3D Printed Art Pieces Stolen From Colorado Gallery

Stransky

3D printed art pieces created by Denver-based artist Kristin Stransky have been stolen from Colorado State University’s Electronic Art Gallery.

Back in June, Denver-based new media artist Kristin Stransky opened the “Body Language” exhibit at Colorado State University’s Electronic Art Gallery. The show featured eight different 3D printed wearables, including the impressively complex and dainty FabLinks dress.

Later that month, Stransky received horrible news that would demoralize any artist: almost all of her work had vanished without a trace. Six of her eight pieces had been stolen from the CSU galley, while the the other two were vandalized and left behind.

Art Heist: 3D Printed Wearable Art Vanishes From CSU Gallery

The missing 3D printed wearables include a necklace, a wearable that responds to movement with LED light, and as well as her intricate FabLinks dress.
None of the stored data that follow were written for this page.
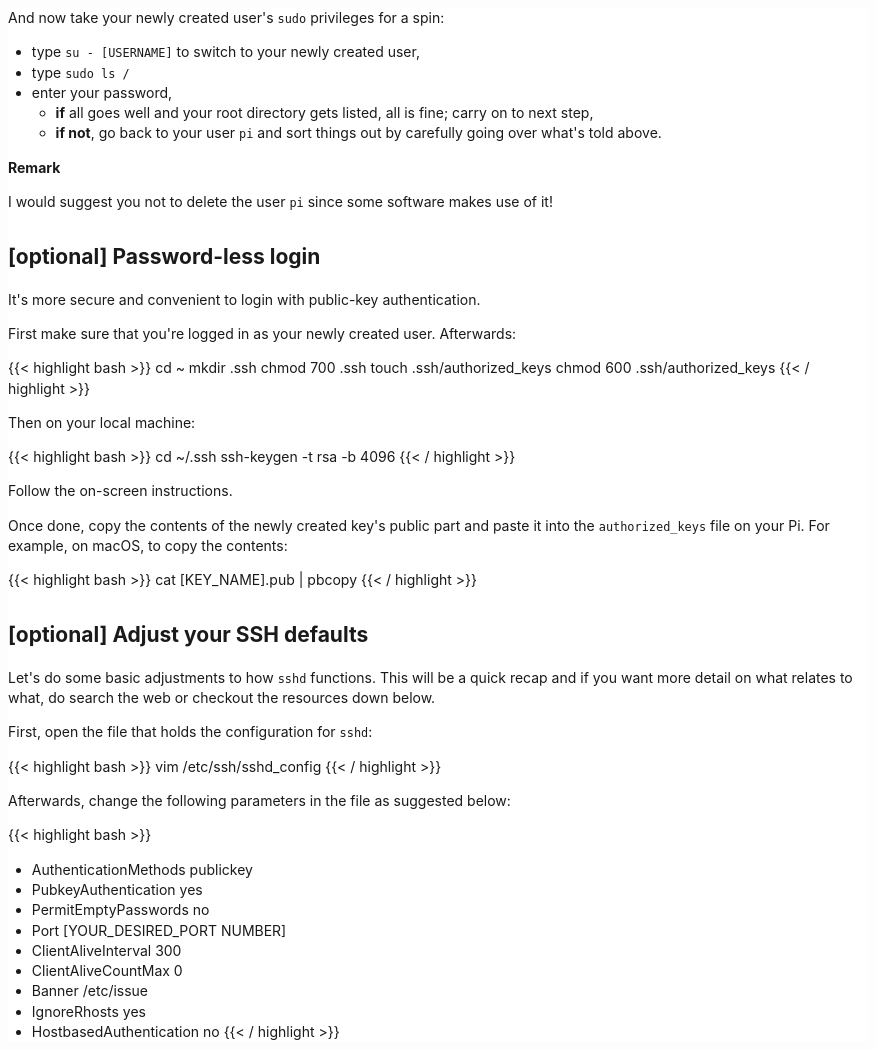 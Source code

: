 And now take your newly created user's `sudo` privileges for a spin:

- type `su - [USERNAME]`  to switch to your newly created user,
- type `sudo ls /`
- enter your password,
	- **if** all goes well and your root directory gets listed, all is fine; carry on to next step,
	- **if not**, go back to your user `pi` and sort things out by carefully going over what's told above.

**Remark**

I would suggest you not to delete the user `pi` since some software makes use of it!

## [optional] Password-less login

It's more secure and convenient to login with public-key authentication.

First make sure that you're logged in as your newly created user. Afterwards:

{{< highlight bash >}}
cd ~
mkdir .ssh
chmod 700 .ssh
touch .ssh/authorized_keys
chmod 600 .ssh/authorized_keys
{{< / highlight >}}

Then on your local machine:

{{< highlight bash >}}
cd ~/.ssh
ssh-keygen -t rsa -b 4096
{{< / highlight >}}

Follow the on-screen instructions.

Once done, copy the contents of the newly created key's public part and paste it into the `authorized_keys` file on your Pi. For example, on macOS, to copy the contents:

{{< highlight bash >}}
cat [KEY_NAME].pub | pbcopy
{{< / highlight >}}

## [optional] Adjust your SSH defaults

Let's do some basic adjustments to how `sshd` functions. This will be a quick recap and if you want more detail on what relates to what, do search the web or checkout the resources down below.

First, open the file that holds the configuration for `sshd`:

{{< highlight bash >}}
vim /etc/ssh/sshd_config
{{< / highlight >}}

Afterwards, change the following parameters in the file as suggested below:

{{< highlight bash >}}
- AuthenticationMethods publickey
- PubkeyAuthentication yes
- PermitEmptyPasswords no
- Port [YOUR_DESIRED_PORT NUMBER]
- ClientAliveInterval 300
- ClientAliveCountMax 0
- Banner /etc/issue
- IgnoreRhosts yes
- HostbasedAuthentication no
{{< / highlight >}}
CSU has estimated the stolen lot to be worth around $5,000, but Stransky believes the stolen art held a commercial value of closer to $7,000. Additionally, the new media artist planned to showcase the FabLinks dress in October’s ArtWear fashion show at the Lincoln Center in Fort Collins.
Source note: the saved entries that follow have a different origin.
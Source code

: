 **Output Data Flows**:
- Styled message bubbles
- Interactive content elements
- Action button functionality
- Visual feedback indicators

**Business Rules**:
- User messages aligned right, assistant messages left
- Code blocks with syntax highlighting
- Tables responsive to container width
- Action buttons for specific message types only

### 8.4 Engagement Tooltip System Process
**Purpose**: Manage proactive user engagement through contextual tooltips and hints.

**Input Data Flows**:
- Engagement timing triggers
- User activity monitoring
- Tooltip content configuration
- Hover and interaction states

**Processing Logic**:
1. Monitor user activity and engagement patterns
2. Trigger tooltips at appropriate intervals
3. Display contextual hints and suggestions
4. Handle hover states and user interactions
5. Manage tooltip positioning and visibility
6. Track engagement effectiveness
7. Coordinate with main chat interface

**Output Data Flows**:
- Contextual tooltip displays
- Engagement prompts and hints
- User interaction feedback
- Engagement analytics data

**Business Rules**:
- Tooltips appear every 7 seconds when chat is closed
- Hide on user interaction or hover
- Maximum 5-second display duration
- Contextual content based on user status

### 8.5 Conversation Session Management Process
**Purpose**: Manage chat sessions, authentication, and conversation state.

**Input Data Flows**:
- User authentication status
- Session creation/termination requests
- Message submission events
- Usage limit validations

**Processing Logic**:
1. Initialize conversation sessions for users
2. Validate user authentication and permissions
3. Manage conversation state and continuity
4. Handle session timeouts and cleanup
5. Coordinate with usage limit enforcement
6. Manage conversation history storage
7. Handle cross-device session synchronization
The Denver-based artist is unable to make sense of the recent thievery, stating that she’s not a big name artist and has never seen such a large amount of artwork go missing before. Stransky thought her exhibit was being kept behind locked doors, allowing visitors to see her work through the gallery’s large windows.

The key to access the CSU Electronic Art Gallery went missing along with the 3D printed artwork, but it’s unknown whether there’s video surveillance or not. Although the university acknowledged that the theft had taken place, since the case is currently under investigation, no more information has been released as of yet.

At the end of the day, Stransky’s primary wish is to get the artwork she spent two years creating back in her possession. “I really just want my work back. If it’s not in perfect condition, I really don’t care. It’s just a huge waste of time, energy, resources,” she says.